Bir orman mühendisi-İSTANBUL
Atatürk Köşkü mevcut haliyle korunacak mı
GEÇTİĞİMİZ ekim ayında Bakırköy ve ülke gündemine düşen bir bomba vardı: Florya Atatürk Köşkü’nün bulunduğu alan İstanbul Büyükşehir Belediyesi tarafından yapılan plan değişikliği ile Florya Atatürk Köşkü ve TBMM Sosyal Tesisleri fonksiyonu kazanmıştı.
Ve hiçbir ruhsat müracaatı olmadan misafirhane inşaatı başlamıştı. Bakırköy Belediyesi inşaattan haberi olur olmaz inşaatı mühürlemişti.(16.10.2006)
Ve planlara TMMO ,İstanbul Büyükşehir Belediyesi(1/5000'liklere) ve Bakırköy Belediyesi (1/1000'liklere) itiraz etti. Büyükşehir Belediyesi'ne yapılan itiraz, askı süresi içinde yapılmadığı için kabul edilmezken Bakırköy Belediyesi'ne yapılan başvuru askı süresi içinde yapıldığından kabul edildi. Ve İmar Müdürlüğü tarafından dosya görüşülmek üzere Bakırköy Belediye Meclisi'ne kasım toplantıları sırasında geldi. Ve Bakırköy Belediye Meclisi de dosyayı İmar Komisyonu'na sevk etti. İmar Komisyonu'nun raporu 6 Aralık Çarşamba günkü Meclis oturumunda görüşüldü. İmar Komisyonu, Florya Atatürk Köşkü'nün bulunduğu 201 ada 1,2,3,28 parsel ile 205 ada 1,3,4,6,7,9,10 parsellerdeki itirazı haklı bularak burada TBMM Sosyal Tesisleri fonksiyonunun olamayacağı, bu fonksiyon değişikliği ile buranın yapılaşmaya açılabileceğini söyledi. Ve raporunu 1 bağımsız ve 6 AKP'linin de kabul oylarıyla onayladı. Evet... Bakırköy Belediye Meclisi alkışlanacak bir kararla Florya Atatürk Köşkü'nün bulunduğu alanda yapılaşmaya yol açabilecek plan değişikliğini reddetti ama iş burada bitmiyor. Bundan sonrası da var. Bakırköy Belediyesinin aldığı karar yasa gereği onaylanmak üzere Büyükşehir Belediye Meclisi'ne gidecek. Büyükşehir Belediye Meclisi eğer Bakırköy Belediyesi'nin aldığı kararı onaylarsa sorun yok. Plan değişikliği iptal edilecek ve eski vasfıyla planlar devam edecek. Ya hiç düşünmek bile istemediğimiz olay gerçekleşirse Büyükşehir Belediye Meclisi, kararı ret ederse o zaman plan değişikliği onaylanmış olacak.
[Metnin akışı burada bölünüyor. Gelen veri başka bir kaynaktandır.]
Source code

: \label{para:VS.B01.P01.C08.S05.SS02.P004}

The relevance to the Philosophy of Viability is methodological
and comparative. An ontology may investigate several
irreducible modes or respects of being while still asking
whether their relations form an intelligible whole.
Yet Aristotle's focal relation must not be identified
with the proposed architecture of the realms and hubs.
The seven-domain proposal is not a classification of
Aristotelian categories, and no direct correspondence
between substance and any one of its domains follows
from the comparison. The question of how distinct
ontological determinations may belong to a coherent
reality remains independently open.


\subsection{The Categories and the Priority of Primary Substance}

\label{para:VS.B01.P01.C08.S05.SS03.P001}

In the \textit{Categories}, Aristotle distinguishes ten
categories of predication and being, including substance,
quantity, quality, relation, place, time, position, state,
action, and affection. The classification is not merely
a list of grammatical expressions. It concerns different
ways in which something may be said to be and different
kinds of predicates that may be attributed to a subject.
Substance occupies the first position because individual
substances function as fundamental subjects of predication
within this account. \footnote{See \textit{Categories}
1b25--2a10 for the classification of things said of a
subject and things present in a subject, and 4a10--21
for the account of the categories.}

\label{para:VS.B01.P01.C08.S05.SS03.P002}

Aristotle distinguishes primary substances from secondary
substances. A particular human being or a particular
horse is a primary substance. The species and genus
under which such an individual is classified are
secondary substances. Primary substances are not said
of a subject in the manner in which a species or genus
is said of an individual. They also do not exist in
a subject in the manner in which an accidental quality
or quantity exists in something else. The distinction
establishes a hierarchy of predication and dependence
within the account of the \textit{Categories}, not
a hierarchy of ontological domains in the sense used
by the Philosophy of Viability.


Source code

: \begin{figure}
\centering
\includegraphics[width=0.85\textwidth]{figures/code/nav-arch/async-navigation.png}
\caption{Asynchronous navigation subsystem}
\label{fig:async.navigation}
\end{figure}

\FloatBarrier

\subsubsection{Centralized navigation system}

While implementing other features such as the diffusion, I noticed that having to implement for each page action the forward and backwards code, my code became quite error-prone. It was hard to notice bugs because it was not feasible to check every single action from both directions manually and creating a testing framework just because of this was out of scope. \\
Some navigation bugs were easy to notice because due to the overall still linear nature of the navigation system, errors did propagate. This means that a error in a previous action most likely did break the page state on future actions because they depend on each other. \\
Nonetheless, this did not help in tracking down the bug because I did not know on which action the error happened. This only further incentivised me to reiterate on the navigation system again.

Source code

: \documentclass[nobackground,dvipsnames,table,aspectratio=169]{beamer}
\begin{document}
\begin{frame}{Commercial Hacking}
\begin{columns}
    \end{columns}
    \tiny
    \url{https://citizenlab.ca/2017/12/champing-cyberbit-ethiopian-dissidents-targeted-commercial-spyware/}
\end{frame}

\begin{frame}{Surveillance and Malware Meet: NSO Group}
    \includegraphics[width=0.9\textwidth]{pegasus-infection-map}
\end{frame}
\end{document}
Tüzel ve özel kişilerin İdare Mahkemesi'ne kararın iptaliyle ilgili dava açma hakkı olacak. Zaten Bakırköy Belediyesi de aldığı karar da yargı yolu açık kalmak yoluyla karar aldı.
Köşenizden İstanbul Büyükşehir Meclisinde bulunan meclis üyelerine seslenmek istiyorum: TBMM İstanbul’da istediği taktirde mutlaka kendisine başka bir yer bulabilir. Atamızın köşkü önündeki gölge olmasına müsaade etmeyin.